2人の優れた軍師、その子らの活躍が家康に勝利をもたらす
NHK大河ドラマ『どうする家康』でも描かれている、1600年10月21日(慶長5年9月15日)に起きた「関ケ原の戦い」は、わずか半日で決着しました。東軍西軍による天下分け目の合戦で、東軍の黒田長政(くろだながまさ)と竹中重門(たけなかしげかど)が布陣した、戦況を見渡すことのできる「岡山」と呼ばれる丘陵へスーパーカブで訪れました。
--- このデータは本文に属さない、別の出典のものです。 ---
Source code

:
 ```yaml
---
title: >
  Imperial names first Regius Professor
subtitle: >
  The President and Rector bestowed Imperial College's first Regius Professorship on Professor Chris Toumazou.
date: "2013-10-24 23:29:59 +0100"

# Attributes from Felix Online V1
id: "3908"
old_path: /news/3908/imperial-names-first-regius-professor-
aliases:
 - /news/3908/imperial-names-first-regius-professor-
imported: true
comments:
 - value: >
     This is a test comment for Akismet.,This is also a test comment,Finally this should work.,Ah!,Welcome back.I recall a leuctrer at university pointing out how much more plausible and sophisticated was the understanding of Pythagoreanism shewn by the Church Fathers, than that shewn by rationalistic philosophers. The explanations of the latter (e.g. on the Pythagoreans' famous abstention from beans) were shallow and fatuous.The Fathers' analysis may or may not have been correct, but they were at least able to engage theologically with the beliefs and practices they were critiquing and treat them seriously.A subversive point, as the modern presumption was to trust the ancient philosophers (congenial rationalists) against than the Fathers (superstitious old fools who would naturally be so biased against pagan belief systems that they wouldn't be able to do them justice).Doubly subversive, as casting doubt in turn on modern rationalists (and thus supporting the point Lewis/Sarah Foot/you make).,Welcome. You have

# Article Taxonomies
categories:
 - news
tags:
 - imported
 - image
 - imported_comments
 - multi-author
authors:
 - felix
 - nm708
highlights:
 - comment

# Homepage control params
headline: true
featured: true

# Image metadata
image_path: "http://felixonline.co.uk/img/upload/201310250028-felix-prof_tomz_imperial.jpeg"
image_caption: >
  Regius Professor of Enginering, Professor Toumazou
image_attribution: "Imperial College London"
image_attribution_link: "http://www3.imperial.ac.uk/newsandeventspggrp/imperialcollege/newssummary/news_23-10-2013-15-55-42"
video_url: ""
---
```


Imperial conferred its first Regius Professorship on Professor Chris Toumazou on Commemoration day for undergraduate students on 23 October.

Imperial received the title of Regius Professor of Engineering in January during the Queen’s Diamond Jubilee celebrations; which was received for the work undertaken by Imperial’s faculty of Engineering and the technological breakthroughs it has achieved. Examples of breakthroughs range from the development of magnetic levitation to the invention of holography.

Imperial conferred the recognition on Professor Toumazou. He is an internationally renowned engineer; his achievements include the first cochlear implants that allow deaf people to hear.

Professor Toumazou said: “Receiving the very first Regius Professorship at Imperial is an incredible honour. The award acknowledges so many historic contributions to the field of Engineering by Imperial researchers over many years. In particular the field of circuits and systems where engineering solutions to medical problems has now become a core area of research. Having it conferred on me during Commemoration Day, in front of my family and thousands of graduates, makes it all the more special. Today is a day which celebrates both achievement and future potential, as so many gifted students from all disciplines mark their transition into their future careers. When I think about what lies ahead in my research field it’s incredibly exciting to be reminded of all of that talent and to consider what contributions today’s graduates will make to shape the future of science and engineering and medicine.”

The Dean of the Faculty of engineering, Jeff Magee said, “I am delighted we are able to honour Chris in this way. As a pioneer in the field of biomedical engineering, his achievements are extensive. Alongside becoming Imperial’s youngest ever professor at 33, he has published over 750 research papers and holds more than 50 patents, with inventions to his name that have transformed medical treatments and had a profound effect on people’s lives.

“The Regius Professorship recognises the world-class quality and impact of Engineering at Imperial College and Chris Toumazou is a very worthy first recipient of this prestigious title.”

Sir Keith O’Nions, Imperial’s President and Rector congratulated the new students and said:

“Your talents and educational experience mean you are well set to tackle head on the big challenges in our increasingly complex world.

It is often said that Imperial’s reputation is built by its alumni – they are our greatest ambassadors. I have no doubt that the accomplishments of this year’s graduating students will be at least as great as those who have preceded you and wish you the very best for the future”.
【関ケ原の戦い】縦横無尽に暴れた「徳川四天王」たち 本多忠勝、井伊直政の陣跡へ
現地に設置された解説板によると、岡山は標高164mの丘陵で、小早川秀秋(こばやかわひであき)が布陣する松尾山、石田三成(いしだみつなり)の笹尾山、また東山道(中山道)、北国街道などが一望できるため、西軍の動きをはじめとする戦況がよく見渡せたとのことです。
黒田長政と竹中重門は約5千の隊で岡山に布陣、位置的には東軍の最右翼に当たります。重門は当時の関ケ原一体を領有していたため、地の利を生かしていたのだとか。さらに重門は、当初は西軍に属していましたが、徳川四天王の1人、井伊直政(いいなおまさ)の仲介により、東軍へ転じたそうです。
午前8時頃に開戦、ここから攻撃の合図の狼煙が上がります。長政と重門は、細川忠興(ほそかわただおき)らと共に三成を攻撃するも、三成の家臣、島左近(しまさこん)の奮闘で幾度も押し返されます。
その様子は以前、TV番組『ブラタモリ』でも解説されていました。それによると、関ケ原は断層地帯にあるため、盆地の周りに起伏の激しい丘陵が多数あり、その裏道を使って笹尾山の北側へ隠密に迂回して左近に接近し、石田隊を側面から攻撃したそうです。
番組では「地形を活かした戦い」として紹介されていました。左近は長政の家臣、管六之助(かんろくのすけ)の銃撃で負傷したと言われています。
正午頃に秀秋が東軍に寝返り、戦況は東軍に有利に進みます。午後2時頃には西軍が総崩れとなり敗走しますが、黒田隊は他の東軍諸隊と共に、踏みとどまっていた石田隊に最後の猛攻を仕掛けて壊滅させます。
東軍勝利の鍵は、家康の調略や秀秋の寝返りなど多々ありますが、石田隊に対して大きなダメージを与えた長政、重門らの活躍も見逃せません。
重門は名軍師として名高い竹中半兵衛(たけなかはんべい)の子です。関ケ原以前から多くの武功を挙げていましたが、この戦いでは西軍から東軍に転じ、西軍の小西行長(こにしゆきなが)を伊吹山山中で捕縛するなどの大功を挙げ、家康からも謝礼を受けるほどの活躍ぶりでした。
長政は、NHK大河ドラマ『軍師官兵衛』で岡田准一さんが主人公を演じた黒田官兵衛の息子です。長政と重門は、元々は幼馴染の関係でした。
共に官兵衛、半兵衛という、ドラマや小説の主人公になるような偉大なカリスマ軍師・武将を父に持ち、その息子達も歴史に残る大活躍を見せたのでした。
両雄が並び立つ「岡山烽火場(おかやまのろしば)」は、それぞれの家紋が誇らしげに風に舞っていました。